# What to do
Below are entries to be transcribed exactly; exclude the pictures from the copy.

-- Records for processing follows --

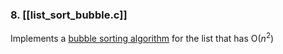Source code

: ### 8. [[list_sort_bubble.c]]
Implements a [bubble sorting algorithm](https://www.geeksforgeeks.org/bubble-sort/) for the list that has O($n^2$)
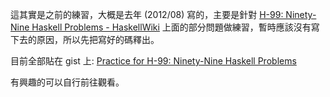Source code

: <!--
.. link: 
.. description: 
.. tags: all, haskell
.. date: 2013/09/01 09:04:19
.. title: Practice for H99
.. slug: practice_h99_problems_20130901
-->
這其實是之前的練習，大概是去年 (2012/08) 寫的，主要是針對 [H-99: Ninety-Nine 
Haskell Problems - 
HaskellWiki](http://www.haskell.org/haskellwiki/H-99:_Ninety-Nine_Haskell_Problems) 
上面的部分問題做練習，暫時應該沒有寫下去的原因，所以先把寫好的碼釋出。

目前全部貼在 gist 上: [Practice for H-99: Ninety-Nine Haskell Problems](https://gist.github.com/yen3/6403224)

有興趣的可以自行前往觀看。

-- Records for processing concluded --

# Reply
Source code

: ### 8. [[list_sort_bubble.c]]
Implements a [bubble sorting algorithm](https://www.geeksforgeeks.org/bubble-sort/) for the list that has O($n^2$)
Source code

: <!--
.. link: 
.. description: 
.. tags: all, haskell
.. date: 2013/09/01 09:04:19
.. title: Practice for H99
.. slug: practice_h99_problems_20130901
-->
這其實是之前的練習，大概是去年 (2012/08) 寫的，主要是針對 [H-99: Ninety-Nine 
Haskell Problems - 
HaskellWiki](http://www.haskell.org/haskellwiki/H-99:_Ninety-Nine_Haskell_Problems) 
上面的部分問題做練習，暫時應該沒有寫下去的原因，所以先把寫好的碼釋出。

目前全部貼在 gist 上: [Practice for H-99: Ninety-Nine Haskell Problems](https://gist.github.com/yen3/6403224)

有興趣的可以自行前往觀看。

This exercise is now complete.